Exercise description — Please print the entries below exactly, from the line with "- Keep comments" through the line with "structs, and enums", including both of those lines and leaving out all others.

Excerpted records —
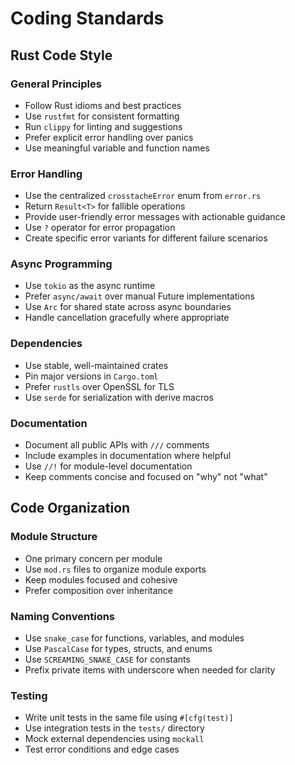 # Coding Standards

## Rust Code Style

### General Principles
- Follow Rust idioms and best practices
- Use `rustfmt` for consistent formatting
- Run `clippy` for linting and suggestions
- Prefer explicit error handling over panics
- Use meaningful variable and function names

### Error Handling
- Use the centralized `crosstacheError` enum from `error.rs`
- Return `Result<T>` for fallible operations
- Provide user-friendly error messages with actionable guidance
- Use `?` operator for error propagation
- Create specific error variants for different failure scenarios

### Async Programming
- Use `tokio` as the async runtime
- Prefer `async/await` over manual Future implementations
- Use `Arc` for shared state across async boundaries
- Handle cancellation gracefully where appropriate

### Dependencies
- Use stable, well-maintained crates
- Pin major versions in `Cargo.toml`
- Prefer `rustls` over OpenSSL for TLS
- Use `serde` for serialization with derive macros

### Documentation
- Document all public APIs with `///` comments
- Include examples in documentation where helpful
- Use `//!` for module-level documentation
- Keep comments concise and focused on "why" not "what"

## Code Organization

### Module Structure
- One primary concern per module
- Use `mod.rs` files to organize module exports
- Keep modules focused and cohesive
- Prefer composition over inheritance

### Naming Conventions
- Use `snake_case` for functions, variables, and modules
- Use `PascalCase` for types, structs, and enums
- Use `SCREAMING_SNAKE_CASE` for constants
- Prefix private items with underscore when needed for clarity

### Testing
- Write unit tests in the same file using `#[cfg(test)]`
- Use integration tests in the `tests/` directory
- Mock external dependencies using `mockall`
- Test error conditions and edge cases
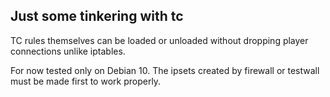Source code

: ## Just some tinkering with tc

TC rules themselves can be loaded or unloaded without dropping player connections unlike iptables.


For now tested only on  Debian 10. The ipsets created by firewall or testwall must be made first to work properly.
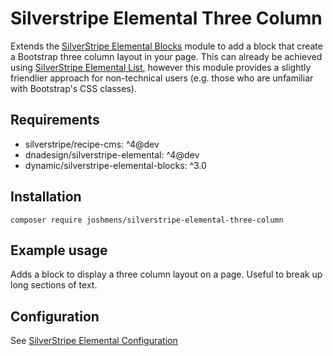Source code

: # Silverstripe Elemental Three Column

Extends the [SilverStripe Elemental Blocks](https://github.com/dynamic/silverstripe-elemental-blocks) module to add a block that create a Bootstrap three column layout in your page. This can already be achieved using [SilverStripe Elemental List](https://github.com/dnadesign/silverstripe-elemental-list), however this module provides a slightly friendlier approach for non-technical users (e.g. those who are unfamiliar with Bootstrap's CSS classes).

## Requirements

-   silverstripe/recipe-cms: ^4@dev
-   dnadesign/silverstripe-elemental: ^4@dev
-   dynamic/silverstripe-elemental-blocks: ^3.0

## Installation

`composer require joshmens/silverstripe-elemental-three-column`

## Example usage

Adds a block to display a three column layout on a page. Useful to break up long sections of text.

## Configuration

See [SilverStripe Elemental Configuration](https://github.com/dnadesign/silverstripe-elemental#configuration)
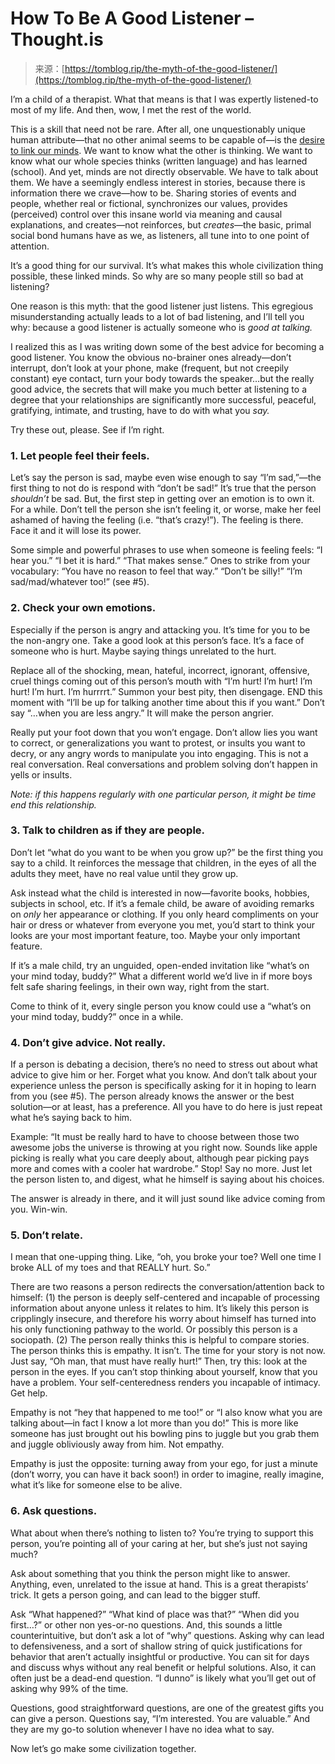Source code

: <!--yml
category: 未分类
date: 2024-05-27 14:36:49
-->

# How To Be A Good Listener – Thought.is

> 来源：[https://tomblog.rip/the-myth-of-the-good-listener/](https://tomblog.rip/the-myth-of-the-good-listener/)

I’m a child of a therapist. What that means is that I was expertly listened-to most of my life. And then, wow, I met the rest of the world.

This is a skill that need not be rare. After all, one unquestionably unique human attribute—that no other animal seems to be capable of—is the [desire to link our minds](http://en.wikipedia.org/wiki/Theory_of_mind). We want to know what the other is thinking. We want to know what our whole species thinks (written language) and has learned (school). And yet, minds are not directly observable. We have to talk about them. We have a seemingly endless interest in stories, because there is information there we crave—how to be. Sharing stories of events and people, whether real or fictional, synchronizes our values, provides (perceived) control over this insane world via meaning and causal explanations, and creates—not reinforces, but *creates*—the basic, primal social bond humans have as we, as listeners, all tune into to one point of attention.

It’s a good thing for our survival. It’s what makes this whole civilization thing possible, these linked minds. So why are so many people still so bad at listening?

One reason is this myth: that the good listener just listens. This egregious misunderstanding actually leads to a lot of bad listening, and I’ll tell you why: because a good listener is actually someone who is *good at talking.*

I realized this as I was writing down some of the best advice for becoming a good listener. You know the obvious no-brainer ones already—don’t interrupt, don’t look at your phone, make (frequent, but not creepily constant) eye contact, turn your body towards the speaker…but the really good advice, the secrets that will make you much better at listening to a degree that your relationships are significantly more successful, peaceful, gratifying, intimate, and trusting, have to do with what you *say.*

Try these out, please. See if I’m right.

### **1\. Let people feel their feels.**

Let’s say the person is sad, maybe even wise enough to say “I’m sad,”—the first thing to not do is respond with “don’t be sad!” It’s true that the person *shouldn’t* be sad. But, the first step in getting over an emotion is to own it. For a while. Don’t tell the person she isn’t feeling it, or worse, make her feel ashamed of having the feeling (i.e. “that’s crazy!”). The feeling is there. Face it and it will lose its power.

Some simple and powerful phrases to use when someone is feeling feels: “I hear you.” “I bet it is hard.” “That makes sense.” Ones to strike from your vocabulary: “You have no reason to feel that way.” “Don’t be silly!” “I’m sad/mad/whatever too!” (see #5).

### **2\. Check your own emotions.**

Especially if the person is angry and attacking you. It’s time for you to be the non-angry one. Take a good look at this person’s face. It’s a face of someone who is hurt. Maybe saying things unrelated to the hurt.

Replace all of the shocking, mean, hateful, incorrect, ignorant, offensive, cruel things coming out of this person’s mouth with “I’m hurt! I’m hurt! I’m hurt! I’m hurt. I’m hurrrrt.” Summon your best pity, then disengage. END this moment with “I’ll be up for talking another time about this if you want.” Don’t say “…when you are less angry.” It will make the person angrier.

Really put your foot down that you won’t engage. Don’t allow lies you want to correct, or generalizations you want to protest, or insults you want to decry, or any angry words to manipulate you into engaging. This is not a real conversation. Real conversations and problem solving don’t happen in yells or insults.

*Note: if this happens regularly with one particular person, it might be time end this relationship.*

### **3\. Talk to children as if they are people.**

Don’t let “what do you want to be when you grow up?” be the first thing you say to a child. It reinforces the message that children, in the eyes of all the adults they meet, have no real value until they grow up.

Ask instead what the child is interested in now—favorite books, hobbies, subjects in school, etc. If it’s a female child, be aware of avoiding remarks on *only* her appearance or clothing. If you only heard compliments on your hair or dress or whatever from everyone you met, you’d start to think your looks are your most important feature, too. Maybe your only important feature.

If it’s a male child, try an unguided, open-ended invitation like “what’s on your mind today, buddy?” What a different world we’d live in if more boys felt safe sharing feelings, in their own way, right from the start.

Come to think of it, every single person you know could use a “what’s on your mind today, buddy?” once in a while.

### **4\. Don’t give advice. Not really.**

If a person is debating a decision, there’s no need to stress out about what advice to give him or her. Forget what you know. And don’t talk about your experience unless the person is specifically asking for it in hoping to learn from you (see #5). The person already knows the answer or the best solution—or at least, has a preference. All you have to do here is just repeat what he’s saying back to him.

Example: “It must be really hard to have to choose between those two awesome jobs the universe is throwing at you right now. Sounds like apple picking is really what you care deeply about, although pear picking pays more and comes with a cooler hat wardrobe.” Stop! Say no more. Just let the person listen to, and digest, what he himself is saying about his choices.

The answer is already in there, and it will just sound like advice coming from you. Win-win.

### **5\. Don’t relate.**

I mean that one-upping thing. Like, “oh, you broke your toe? Well one time I broke ALL of my toes and that REALLY hurt. So.”

There are two reasons a person redirects the conversation/attention back to himself: (1) the person is deeply self-centered and incapable of processing information about anyone unless it relates to him. It’s likely this person is cripplingly insecure, and therefore his worry about himself has turned into his only functioning pathway to the world. Or possibly this person is a sociopath. (2) The person really thinks this is helpful to compare stories. The person thinks this is empathy. It isn’t. The time for your story is not now. Just say, “Oh man, that must have really hurt!” Then, try this: look at the person in the eyes. If you can’t stop thinking about yourself, know that you have a problem. Your self-centeredness renders you incapable of intimacy. Get help.

Empathy is not “hey that happened to me too!” or “I also know what you are talking about—in fact I know a lot more than you do!” This is more like someone has just brought out his bowling pins to juggle but you grab them and juggle obliviously away from him. Not empathy.

Empathy is just the opposite: turning away from your ego, for just a minute (don’t worry, you can have it back soon!) in order to imagine, really imagine, what it’s like for someone else to be alive.

### **6\. Ask questions.**

What about when there’s nothing to listen to? You’re trying to support this person, you’re pointing all of your caring at her, but she’s just not saying much?

Ask about something that you think the person might like to answer. Anything, even, unrelated to the issue at hand. This is a great therapists’ trick. It gets a person going, and can lead to the bigger stuff.

Ask “What happened?” “What kind of place was that?” “When did you first…?” or other non yes-or-no questions. And, this sounds a little counterintuitive, but don’t ask a lot of “why” questions. Asking why can lead to defensiveness, and a sort of shallow string of quick justifications for behavior that aren’t actually insightful or productive. You can sit for days and discuss whys without any real benefit or helpful solutions. Also, it can often just be a dead-end question. “I dunno” is likely what you’ll get out of asking why 99% of the time.

Questions, good straightforward questions, are one of the greatest gifts you can give a person. Questions say, “I’m interested. You are valuable.” And they are my go-to solution whenever I have no idea what to say.

Now let’s go make some civilization together.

Response —
- Keep comments concise and focused on "why" not "what"

## Code Organization

### Module Structure
- One primary concern per module
- Use `mod.rs` files to organize module exports
- Keep modules focused and cohesive
- Prefer composition over inheritance

### Naming Conventions
- Use `snake_case` for functions, variables, and modules
- Use `PascalCase` for types, structs, and enums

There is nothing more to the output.